— What the task requires —
Copy each line from the data that has the word "same" in it.

— Extracted records —
= = = =
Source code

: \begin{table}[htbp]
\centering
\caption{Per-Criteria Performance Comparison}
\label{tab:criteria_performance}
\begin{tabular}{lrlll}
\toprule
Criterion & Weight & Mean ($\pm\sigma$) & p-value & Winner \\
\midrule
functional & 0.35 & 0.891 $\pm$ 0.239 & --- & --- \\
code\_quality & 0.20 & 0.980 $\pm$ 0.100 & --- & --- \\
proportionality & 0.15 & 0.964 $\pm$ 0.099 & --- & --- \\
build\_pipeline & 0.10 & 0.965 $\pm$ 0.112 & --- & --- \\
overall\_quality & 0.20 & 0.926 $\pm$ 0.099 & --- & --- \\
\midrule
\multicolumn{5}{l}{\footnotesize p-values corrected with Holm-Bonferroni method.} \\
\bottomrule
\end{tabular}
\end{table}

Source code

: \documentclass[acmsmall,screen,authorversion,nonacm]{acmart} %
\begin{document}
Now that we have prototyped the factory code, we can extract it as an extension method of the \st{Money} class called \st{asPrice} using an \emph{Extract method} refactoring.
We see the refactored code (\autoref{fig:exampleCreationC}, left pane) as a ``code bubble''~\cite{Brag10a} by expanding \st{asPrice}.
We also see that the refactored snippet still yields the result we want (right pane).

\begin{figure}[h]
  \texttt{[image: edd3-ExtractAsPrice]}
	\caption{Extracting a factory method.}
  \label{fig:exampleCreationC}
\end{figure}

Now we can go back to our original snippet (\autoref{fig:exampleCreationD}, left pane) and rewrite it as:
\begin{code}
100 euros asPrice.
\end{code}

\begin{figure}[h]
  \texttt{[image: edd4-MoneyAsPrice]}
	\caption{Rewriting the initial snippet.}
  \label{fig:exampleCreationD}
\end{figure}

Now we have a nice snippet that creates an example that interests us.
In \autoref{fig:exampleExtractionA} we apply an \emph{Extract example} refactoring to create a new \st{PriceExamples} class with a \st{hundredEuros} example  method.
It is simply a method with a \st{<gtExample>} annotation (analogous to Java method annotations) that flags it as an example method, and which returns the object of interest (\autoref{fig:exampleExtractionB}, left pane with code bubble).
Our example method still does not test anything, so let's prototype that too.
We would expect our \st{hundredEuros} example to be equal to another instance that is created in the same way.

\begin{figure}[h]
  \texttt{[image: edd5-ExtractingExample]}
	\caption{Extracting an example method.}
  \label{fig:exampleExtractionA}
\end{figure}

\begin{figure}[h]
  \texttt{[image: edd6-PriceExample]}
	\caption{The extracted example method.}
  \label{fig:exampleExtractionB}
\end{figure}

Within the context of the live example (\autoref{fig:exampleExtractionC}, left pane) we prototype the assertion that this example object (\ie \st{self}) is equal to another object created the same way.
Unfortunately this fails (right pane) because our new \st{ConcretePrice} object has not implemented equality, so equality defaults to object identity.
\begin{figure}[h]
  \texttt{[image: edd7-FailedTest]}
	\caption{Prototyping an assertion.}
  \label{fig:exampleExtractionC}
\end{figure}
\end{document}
= = = =
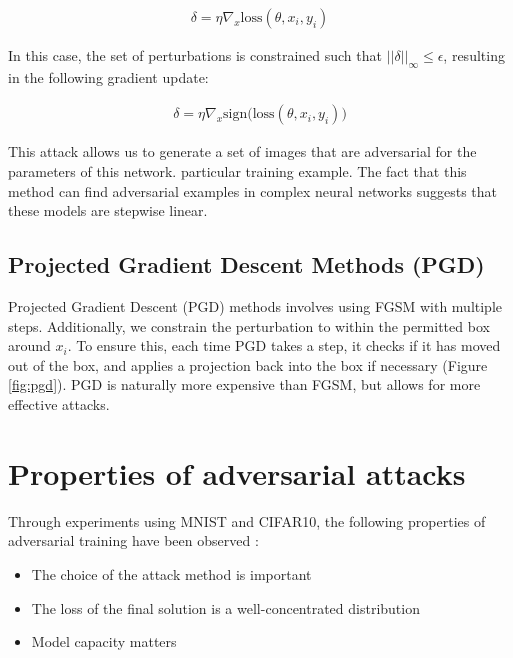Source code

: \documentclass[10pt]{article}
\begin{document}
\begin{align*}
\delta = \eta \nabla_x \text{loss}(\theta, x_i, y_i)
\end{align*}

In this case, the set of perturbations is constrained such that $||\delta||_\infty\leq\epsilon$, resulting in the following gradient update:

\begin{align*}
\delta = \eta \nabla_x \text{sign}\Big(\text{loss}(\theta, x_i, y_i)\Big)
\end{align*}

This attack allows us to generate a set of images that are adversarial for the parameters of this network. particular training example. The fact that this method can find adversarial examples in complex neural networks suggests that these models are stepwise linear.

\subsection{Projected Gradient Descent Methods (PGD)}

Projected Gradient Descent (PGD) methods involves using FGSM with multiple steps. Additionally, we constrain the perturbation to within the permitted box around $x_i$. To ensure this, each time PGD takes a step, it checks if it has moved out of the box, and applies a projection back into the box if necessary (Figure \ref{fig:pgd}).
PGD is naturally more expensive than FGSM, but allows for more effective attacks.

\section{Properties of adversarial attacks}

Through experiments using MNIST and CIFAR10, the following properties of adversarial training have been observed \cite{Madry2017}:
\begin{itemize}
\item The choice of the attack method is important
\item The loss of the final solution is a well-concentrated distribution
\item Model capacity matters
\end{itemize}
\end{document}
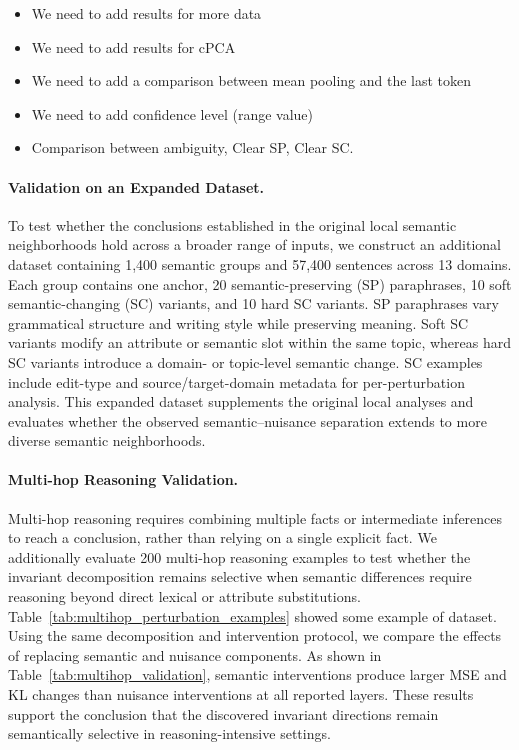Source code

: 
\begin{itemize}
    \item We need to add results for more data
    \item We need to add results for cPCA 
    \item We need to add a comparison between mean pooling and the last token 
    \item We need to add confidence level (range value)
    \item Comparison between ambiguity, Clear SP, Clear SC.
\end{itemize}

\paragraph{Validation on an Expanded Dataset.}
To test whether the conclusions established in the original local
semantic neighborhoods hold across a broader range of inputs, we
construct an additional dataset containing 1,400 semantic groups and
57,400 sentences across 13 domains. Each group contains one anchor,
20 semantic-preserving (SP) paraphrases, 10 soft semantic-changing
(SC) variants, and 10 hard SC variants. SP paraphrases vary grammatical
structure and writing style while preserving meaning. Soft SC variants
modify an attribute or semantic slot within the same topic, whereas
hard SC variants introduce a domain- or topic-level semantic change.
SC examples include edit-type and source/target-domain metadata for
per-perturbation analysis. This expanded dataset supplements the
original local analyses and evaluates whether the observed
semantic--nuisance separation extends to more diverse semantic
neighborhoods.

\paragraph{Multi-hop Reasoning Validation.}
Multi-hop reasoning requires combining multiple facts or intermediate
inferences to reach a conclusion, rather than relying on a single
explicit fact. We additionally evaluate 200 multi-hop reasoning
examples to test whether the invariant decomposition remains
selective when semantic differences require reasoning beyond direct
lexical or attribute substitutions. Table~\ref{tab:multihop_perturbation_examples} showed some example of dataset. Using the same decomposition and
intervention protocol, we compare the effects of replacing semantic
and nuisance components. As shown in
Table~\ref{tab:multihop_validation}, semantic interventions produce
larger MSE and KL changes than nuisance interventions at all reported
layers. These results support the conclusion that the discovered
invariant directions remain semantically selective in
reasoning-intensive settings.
= = = =
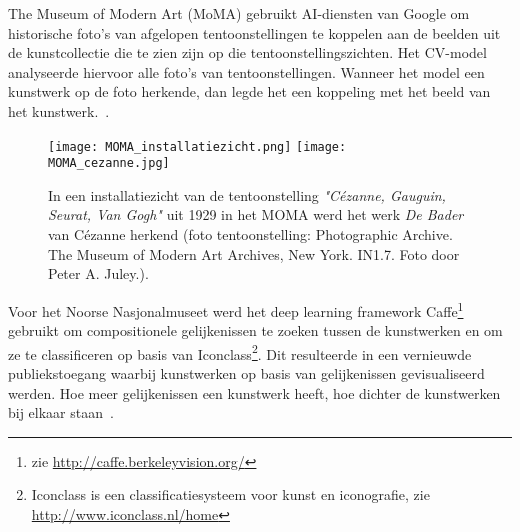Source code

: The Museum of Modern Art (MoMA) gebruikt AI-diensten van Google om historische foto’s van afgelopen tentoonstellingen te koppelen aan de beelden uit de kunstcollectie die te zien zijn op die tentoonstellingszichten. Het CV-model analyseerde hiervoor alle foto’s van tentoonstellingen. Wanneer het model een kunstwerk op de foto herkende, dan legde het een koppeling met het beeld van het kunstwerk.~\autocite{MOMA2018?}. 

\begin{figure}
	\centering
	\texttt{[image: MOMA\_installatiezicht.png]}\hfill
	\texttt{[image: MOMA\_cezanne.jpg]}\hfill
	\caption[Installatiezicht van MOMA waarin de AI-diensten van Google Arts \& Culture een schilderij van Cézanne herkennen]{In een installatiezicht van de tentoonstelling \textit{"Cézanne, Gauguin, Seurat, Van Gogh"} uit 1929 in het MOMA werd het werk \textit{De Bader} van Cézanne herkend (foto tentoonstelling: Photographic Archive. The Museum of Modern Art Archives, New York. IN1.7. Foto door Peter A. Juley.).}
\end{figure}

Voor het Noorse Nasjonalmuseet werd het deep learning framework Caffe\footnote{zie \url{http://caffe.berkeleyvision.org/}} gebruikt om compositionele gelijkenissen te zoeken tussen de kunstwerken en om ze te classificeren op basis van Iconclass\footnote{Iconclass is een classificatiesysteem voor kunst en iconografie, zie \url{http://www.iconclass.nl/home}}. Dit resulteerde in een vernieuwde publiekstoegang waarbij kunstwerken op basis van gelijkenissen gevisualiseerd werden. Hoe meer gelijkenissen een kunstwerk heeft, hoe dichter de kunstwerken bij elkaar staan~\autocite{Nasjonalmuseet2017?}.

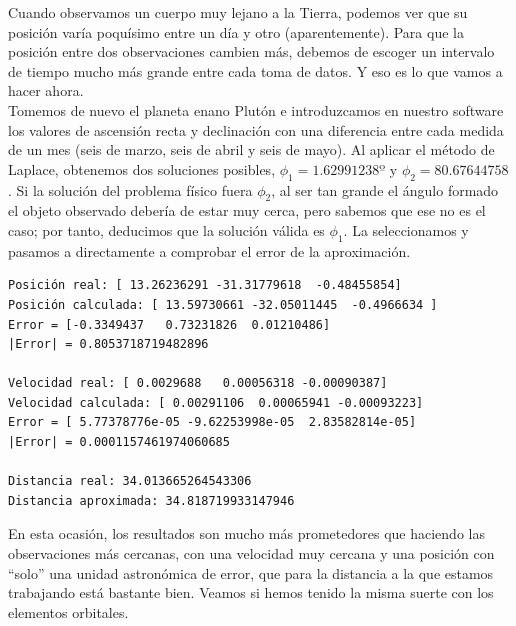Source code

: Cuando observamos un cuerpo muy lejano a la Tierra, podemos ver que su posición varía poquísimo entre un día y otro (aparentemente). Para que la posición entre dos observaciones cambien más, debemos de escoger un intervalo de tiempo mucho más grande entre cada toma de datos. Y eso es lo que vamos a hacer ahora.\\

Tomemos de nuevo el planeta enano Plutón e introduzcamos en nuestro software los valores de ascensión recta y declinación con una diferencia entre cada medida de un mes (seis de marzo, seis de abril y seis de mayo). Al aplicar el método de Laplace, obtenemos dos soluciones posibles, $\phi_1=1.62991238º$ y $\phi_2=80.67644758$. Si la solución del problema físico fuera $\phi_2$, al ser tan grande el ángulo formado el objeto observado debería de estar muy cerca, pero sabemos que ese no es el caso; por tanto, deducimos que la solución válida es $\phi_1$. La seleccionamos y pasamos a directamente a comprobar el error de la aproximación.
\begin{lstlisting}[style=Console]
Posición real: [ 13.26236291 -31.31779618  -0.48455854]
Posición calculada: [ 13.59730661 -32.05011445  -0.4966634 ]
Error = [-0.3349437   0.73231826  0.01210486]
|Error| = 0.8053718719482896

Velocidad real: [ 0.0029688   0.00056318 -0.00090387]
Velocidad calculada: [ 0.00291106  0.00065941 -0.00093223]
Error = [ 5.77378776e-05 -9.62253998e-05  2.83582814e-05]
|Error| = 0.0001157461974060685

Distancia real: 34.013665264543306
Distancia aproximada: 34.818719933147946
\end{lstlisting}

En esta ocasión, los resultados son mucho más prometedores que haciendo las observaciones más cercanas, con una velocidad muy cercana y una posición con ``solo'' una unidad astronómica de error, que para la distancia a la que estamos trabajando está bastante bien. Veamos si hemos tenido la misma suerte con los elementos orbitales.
= = = =
— Response —
We would expect our \st{hundredEuros} example to be equal to another instance that is created in the same way.
Within the context of the live example (\autoref{fig:exampleExtractionC}, left pane) we prototype the assertion that this example object (\ie \st{self}) is equal to another object created the same way.
modify an attribute or semantic slot within the same topic, whereas
lexical or attribute substitutions. Table~\ref{tab:multihop_perturbation_examples} showed some example of dataset. Using the same decomposition and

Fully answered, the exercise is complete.